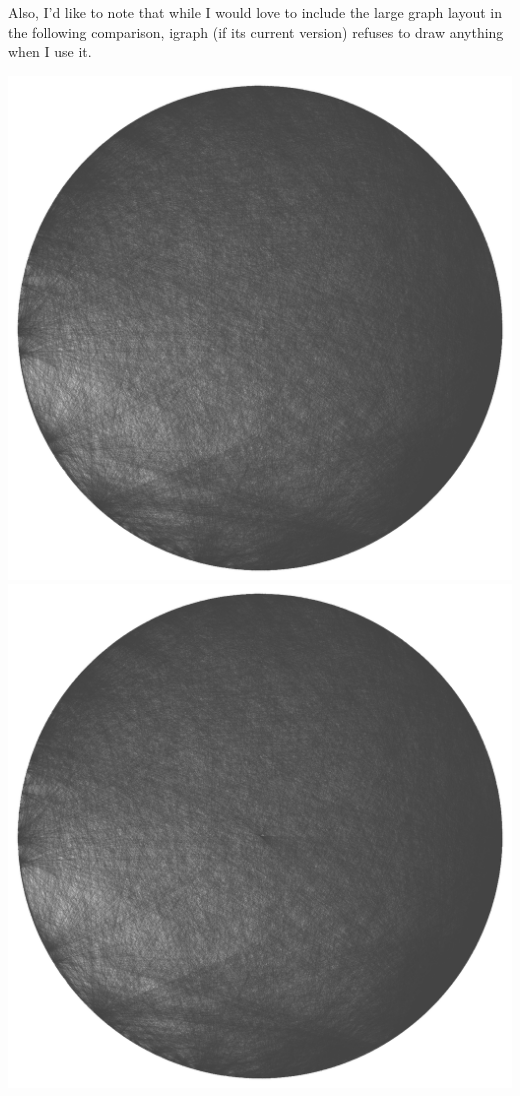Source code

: \documentclass[12pt, a4paper]{article}
\begin{document}
Also, I'd like to note that while I would love to include the large graph layout in the following comparison, igraph (if its current version) refuses to draw anything when I use it.



\begin{multicols}{2}
  {\centering
  \includegraphics[width=\columnwidth]{src/youtube/hdg/comp/1_plot_crc}\\
  \label{fig:hdg_c1}}
  {\centering
  \includegraphics[width=\columnwidth]{src/youtube/hdg/comp/2_plot_str}\\
  \label{fig:hdg_c2}}
\end{multicols}
\end{document}
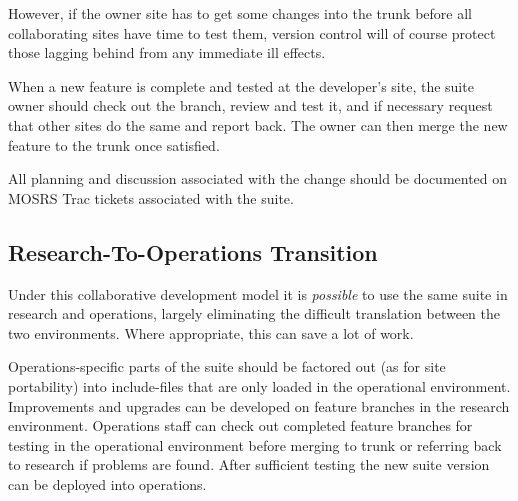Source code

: However, if the owner site has to get some changes into the trunk before all
collaborating sites have time to test them, version control will of course
protect those lagging behind from any immediate ill effects.

When a new feature is complete and tested at the developer's site, the suite
owner should check out the branch, review and test it, and if necessary request
that other sites do the same and report back. The owner can then merge the
new feature to the trunk once satisfied.

All planning and discussion associated with the change should be documented on
MOSRS Trac tickets associated with the suite.

\subsection{Research-To-Operations Transition}

Under this collaborative development model it is {\em possible} to use the
same suite in research and operations, largely eliminating the difficult
translation between the two environments. Where appropriate, this can save
a lot of work.

Operations-specific parts of the suite should be factored out (as for site
portability) into include-files that are only loaded in the operational
environment. Improvements and upgrades can be developed on feature branches in
the research environment. Operations staff can check out completed feature
branches for testing in the operational environment before merging to trunk or
referring back to research if problems are found. After sufficient testing the
new suite version can be deployed into operations.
■ ■ ■ ■ ■
Go through the listing above and list every line that has the word "this".

EXERCISE SOLUTION:
Under this collaborative development model it is {\em possible} to use the
translation between the two environments. Where appropriate, this can save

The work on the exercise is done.